Ever seen 'MacGruber'? This critically un-acclaimed masterpiece has been viewed more times then I would even dare to count by our entire band and crew, including myself. It seems every season of touring comes with it a cinematic marvel that never leaves our DVD player. We refer to these as Tour Movies. A tour movie is never deliberately chosen or designated, but is usually decided upon as a consequence of not having any other options and simply being what everyone feels like routinely subjecting themselves to.

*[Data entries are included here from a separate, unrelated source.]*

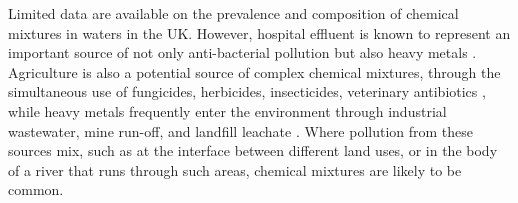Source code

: \documentclass[final,1p,times]{elsarticle}
\begin{document}
Limited data are available on the prevalence and composition of chemical mixtures in waters in the UK. However, hospital effluent is known to represent an important source of not only anti-bacterial pollution \cite{Sacher2001} but also heavy metals \cite{Verlicchi2010}. Agriculture is also a potential source of complex chemical mixtures, through the simultaneous use of fungicides, herbicides, insecticides, veterinary antibiotics \cite{Stuart2012}, while heavy metals frequently enter the environment through industrial wastewater, mine run-off, and landfill leachate \cite{Facchinelli2001}. Where pollution from these sources mix, such as at the interface between different land uses, or in the body of a river that runs through such areas, chemical mixtures are likely to be common.

\end{document}
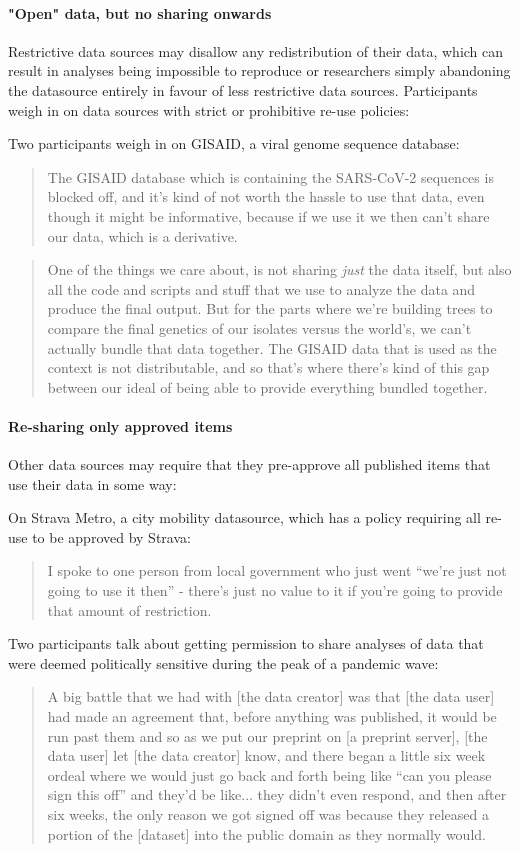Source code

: \documentclass{CUP-JNL-DAP}%
\begin{document}
\paragraph{"Open" data, but no sharing onwards}

Restrictive data sources may disallow any redistribution of their data, which can result in analyses being impossible to reproduce or researchers simply abandoning the datasource entirely in favour of less restrictive data sources. Participants weigh in on data sources with strict or prohibitive re-use policies: 

Two participants weigh in on GISAID, a viral genome sequence database: 
\blockquote{The GISAID database which is containing the SARS-CoV-2 sequences is blocked off, and it's kind of not worth the hassle to use that data, even though it might be informative, because if we use it we then can't share our data, which is a derivative.}

\blockquote{One of the things we care about, is not sharing \textit{just} the data itself, but also all the code and scripts and stuff that we use to analyze the data and produce the final output. But for the parts where we're building trees to compare the final genetics of our isolates versus the world's, we can't actually bundle that data together. The GISAID data that is used as the context is not distributable, and so that's where there's kind of this gap between our ideal of being able to provide everything bundled together.}

\paragraph{Re-sharing only approved items}
Other data sources may require that they pre-approve all published items that use their data in some way:

On Strava Metro, a city mobility datasource, which has a policy requiring all re-use to be approved by Strava:

\blockquote {I spoke to one person from local government who just went \enquote{we're just not going to use it then} - there's just no value to it if you're going to provide that amount of restriction.}

Two participants talk about getting permission to share analyses of data that were deemed politically sensitive during the peak of a pandemic wave: 

\blockquote{A big battle that we had with [the data creator] was that [the data user] had made an agreement that, before anything was published, it would be run past them and so as we put our preprint on [a preprint server], [the data user] let [the data creator] know, and there began a little six week ordeal where we would just go back and forth being like \enquote{can you please sign this off} and they'd be like... they didn't even respond, and then after six weeks, the only reason we got signed off was because they released a portion of the [dataset] into the public domain as they normally would.}
\end{document}
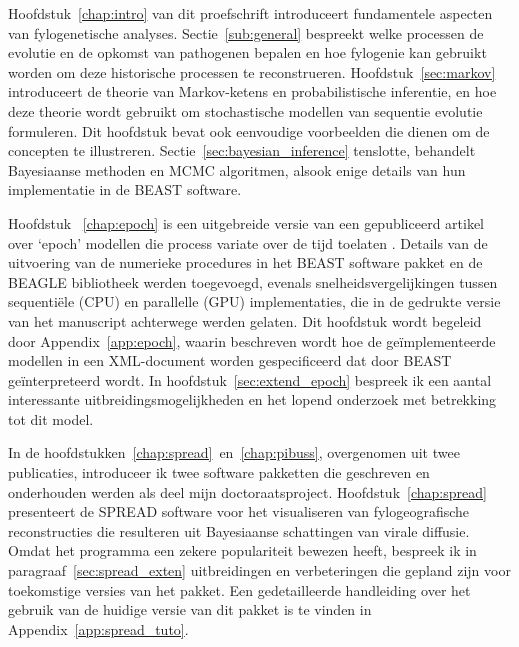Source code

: {Hoofdstuk~\ref {chap:intro} van dit proefschrift introduceert fundamentele aspecten van fylogenetische analyses.
Sectie~\ref{sub:general} bespreekt welke processen de evolutie en de opkomst van pathogenen bepalen en hoe fylogenie kan gebruikt worden om deze historische processen te reconstrueren.
Hoofdstuk~\ref{sec:markov} introduceert de theorie van Markov-ketens en probabilistische inferentie, en hoe deze theorie wordt gebruikt om stochastische modellen van sequentie evolutie formuleren.
Dit hoofdstuk bevat ook eenvoudige voorbeelden die dienen om de concepten te illustreren.
Sectie~\ref{sec:bayesian_inference} tenslotte, behandelt Bayesiaanse methoden en MCMC algoritmen, alsook enige details van hun implementatie in de BEAST software.

Hoofdstuk ~\ref{chap:epoch} is een uitgebreide versie van een gepubliceerd artikel over `epoch' modellen die process variate over de tijd toelaten \citep{Bielejec2014a}.
Details van de uitvoering van de numerieke procedures in het BEAST software pakket en de BEAGLE bibliotheek werden toegevoegd, evenals snelheidsvergelijkingen tussen sequenti\"ele (CPU) en parallelle (GPU) implementaties, die in de gedrukte versie van het manuscript achterwege werden gelaten.
Dit hoofdstuk wordt begeleid door Appendix~\ref{app:epoch}, waarin beschreven wordt hoe de ge\"implementeerde modellen in een XML-document worden gespecificeerd dat door BEAST ge\"interpreteerd wordt.
In hoofdstuk~\ref{sec:extend_epoch} bespreek ik een aantal interessante uitbreidingsmogelijkheden en het lopend onderzoek met betrekking tot dit model.

In de hoofdstukken~\ref{chap:spread}~en~\ref{chap:pibuss}, overgenomen uit twee publicaties, introduceer ik twee software pakketten die geschreven en onderhouden werden als deel mijn doctoraatsproject.
Hoofdstuk~\ref{chap:spread} presenteert de SPREAD software voor het visualiseren van fylogeografische reconstructies die resulteren uit Bayesiaanse schattingen van virale diffusie.
Omdat het programma een zekere populariteit bewezen heeft, bespreek ik in paragraaf~\ref{sec:spread_exten} uitbreidingen en verbeteringen die  gepland zijn voor toekomstige versies van het pakket.
Een gedetailleerde handleiding over het gebruik van de huidige versie van dit pakket is te vinden in Appendix~\ref{app:spread_tuto}.

}
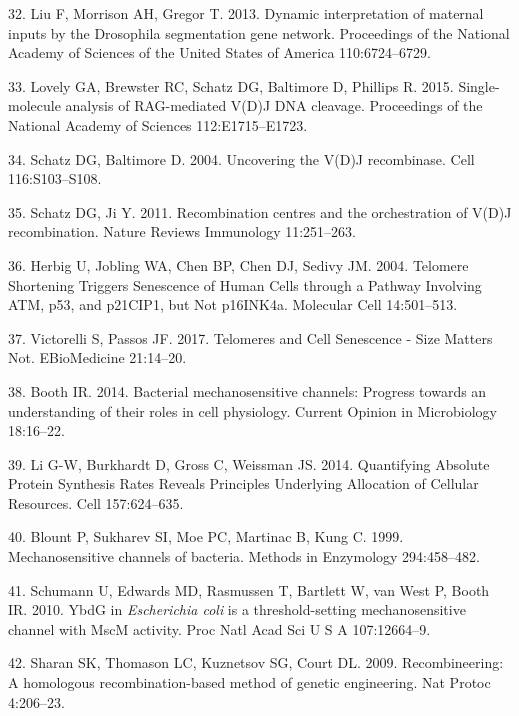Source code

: \hypertarget{ref-liu2013}{}
32.
Liu F,
Morrison
AH,
Gregor
T.
2013.
Dynamic
interpretation
of
maternal
inputs
by the
Drosophila
segmentation
gene
network.
Proceedings
of the
National
Academy
of
Sciences
of the
United
States
of
America
110:6724--6729.

\hypertarget{ref-lovely2015}{}
33.
Lovely
GA,
Brewster
RC,
Schatz
DG,
Baltimore
D,
Phillips
R.
2015.
Single-molecule
analysis
of
RAG-mediated
V(D)J
DNA
cleavage.
Proceedings
of the
National
Academy
of
Sciences
112:E1715--E1723.

\hypertarget{ref-schatz2004}{}
34.
Schatz
DG,
Baltimore
D.
2004.
Uncovering
the
V(D)J
recombinase.
Cell
116:S103--S108.

\hypertarget{ref-schatz2011}{}
35.
Schatz
DG, Ji
Y.
2011.
Recombination
centres
and
the
orchestration
of
V(D)J
recombination.
Nature
Reviews
Immunology
11:251--263.

\hypertarget{ref-herbig2004}{}
36.
Herbig
U,
Jobling
WA,
Chen
BP,
Chen
DJ,
Sedivy
JM.
2004.
Telomere
Shortening
Triggers
Senescence
of
Human
Cells
through
a
Pathway
Involving
ATM,
p53,
and
p21CIP1,
but
Not
p16INK4a.
Molecular
Cell
14:501--513.

\hypertarget{ref-victorelli2017}{}
37.
Victorelli
S,
Passos
JF.
2017.
Telomeres
and
Cell
Senescence
- Size
Matters
Not.
EBioMedicine
21:14--20.

\hypertarget{ref-booth2014}{}
38.
Booth
IR.
2014.
Bacterial
mechanosensitive
channels:
Progress
towards
an
understanding
of
their
roles
in
cell
physiology.
Current
Opinion
in
Microbiology
18:16--22.

\hypertarget{ref-li2014}{}
39. Li
G-W,
Burkhardt
D,
Gross
C,
Weissman
JS.
2014.
Quantifying
Absolute
Protein
Synthesis
Rates
Reveals
Principles
Underlying
Allocation
of
Cellular
Resources.
Cell
157:624--635.

\hypertarget{ref-blount1999}{}
40.
Blount
P,
Sukharev
SI,
Moe
PC,
Martinac
B,
Kung
C.
1999.
Mechanosensitive
channels
of
bacteria.
Methods
in
Enzymology
294:458--482.

\hypertarget{ref-schumann2010}{}
41.
Schumann
U,
Edwards
MD,
Rasmussen
T,
Bartlett
W, van
West
P,
Booth
IR.
2010.
YbdG
in
\emph{Escherichia
coli}
is a
threshold-setting
mechanosensitive
channel
with
MscM
activity.
Proc
Natl
Acad
Sci U
S A
107:12664--9.

\hypertarget{ref-sharan2009}{}
42.
Sharan
SK,
Thomason
LC,
Kuznetsov
SG,
Court
DL.
2009.
Recombineering:
A
homologous
recombination-based
method
of
genetic
engineering.
Nat
Protoc
4:206--23.


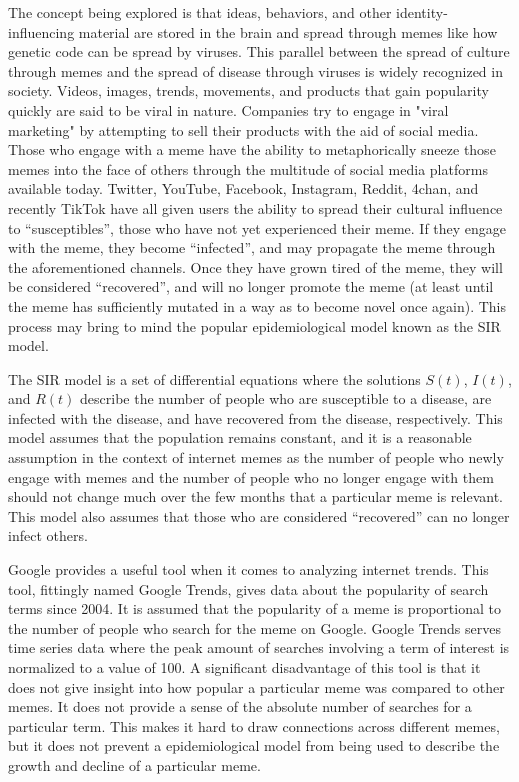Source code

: \documentclass[12pt, letterpaper]{article}
\begin{document}
The concept being explored is that ideas, behaviors, and other identity-influencing material are stored in the brain and spread through memes like how genetic code can be spread by viruses. This parallel between the spread of culture through memes and the spread of disease through viruses is widely recognized in society. Videos, images, trends, movements, and products that gain popularity quickly are said to be viral in nature. Companies try to engage in "viral marketing" by attempting to sell their products with the aid of social media. Those who engage with a meme have the ability to metaphorically sneeze those memes into the face of others through the multitude of social media platforms available today. Twitter, YouTube, Facebook, Instagram, Reddit, 4chan, and recently TikTok have all given users the ability to spread their cultural influence to “susceptibles”, those who have not yet experienced their meme. If they engage with the meme, they become “infected”, and may propagate the meme through the aforementioned channels. Once they have grown tired of the meme, they will be considered “recovered”, and will no longer promote the meme (at least until the meme has sufficiently mutated in a way as to become novel once again). This process may bring to mind the popular epidemiological model known as the SIR model.

The SIR model \cite{kermack1927contribution} is a set of differential equations where the solutions $S(t)$, $I(t)$, and $R(t)$ describe the number of people who are susceptible to a disease, are infected with the disease, and have recovered from the disease, respectively. This model assumes that the population remains constant, and it is a reasonable assumption in the context of internet memes as the number of people who newly engage with memes and the number of people who no longer engage with them should not change much over the few months that a particular meme is relevant. This model also assumes that those who are considered “recovered” can no longer infect others.

Google provides a useful tool when it comes to analyzing internet trends. This tool, fittingly named Google Trends, gives data about the popularity of search terms since 2004. It is assumed that the popularity of a meme is proportional to the number of people who search for the meme on Google. Google Trends serves time series data where the peak amount of searches involving a term of interest is normalized to a value of 100. A significant disadvantage of this tool is that it does not give insight into how popular a particular meme was compared to other memes. It does not provide a sense of the absolute number of searches for a particular term. This makes it hard to draw connections across different memes, but it does not prevent a epidemiological model from being used to describe the growth and decline of a particular meme.
\end{document}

'MacGruber' is currently enduring its third tour as our tour movie, which if momentum continues, will find itself amongst the elite ranks of 'Blood In, Blood Out,' 'Club Dread,' 'Hot Rod' and 'Beerfest.' Like all other tour movies before it, 'MacGruber' was brought to the table by someone -- Phil Sgrosso, in this case -- and suggested as quality entertainment. It received a late night showing though half of our touring party was reluctant. I, for one, mistook it for a mindless and stupid comedy with cheap jokes that I would not like. Upon watching it in a crowded front lounge, however, I realized it was a mindless and stupid comedy with cheap jokes that I ended up not only enjoying, but over time, loving! Each subsequent group viewing enabled all jokes and one liner's to become more deeply incorporated into our daily vernacular. This is the magic of boredom and repetition. That magic, however, does not translate to everyone.

An early show in Raleigh, North Carolina, sent the majority of our entire tour gallivanting around town while the male faction of Winds of Plague and myself were left chilling hard at the venue. After a sketchy and potentially life-threatening BBQ run to The Cookout, we returned to the AILD bus where I promised all 'MacGruber' virgins an unforgettable hour-and-a-half of comedic pleasure. The viewing that ensued was full of long stretches of silence, an occasional walk out, and worst of all... courtesy laughs! What are surefire laugh out loud scenes for me, ended up being unanswered expressions of discontent from my new tour buds. I was failing on a recommendation, and it was excruciating. As time went on, I began regretting the days I had spent over-hyping 'MacGruber,' and began to make excuses mid movie:

'Is it too quiet in here?' as I adjusted the stereo settings.

'Ahh you guys missed what just happened!' anytime someone diverted attention to text.

'Anyone else got dat BBQ-itis!?' desperately trying to make anyone laugh.

'It's probably funnier when you watch it with more people...'

And that's the one that stuck. I realized then, that I probably would have never enjoyed the terrible humor of 'MacGruber' if I watched it alone in my room at home. In fact, I vividly remember watching 'Hot Rod' and 'Club Dread' in theaters and not liking those either. The revelation that soon manifested before me here, is that the element of camaraderie and residual laughing that occurs as a direct result of enjoying movies with friends cannot be duplicated. Our tastes, whether we realized it or not, have rubbed off of one another to the point where we share a foundation of cinematic appreciation. Our personal tastes withstanding, we can typically all get into the same awesomely terrible stuff.

As this tour progresses, my slight embarrassment for recommending a movie that dudes didn't like has subsided. I'm OK with people outside of my small touring bubble thinking I have terrible taste in movies; specifically because when I go to sleep every night, I know there are nine other bunk occupants around me who don't."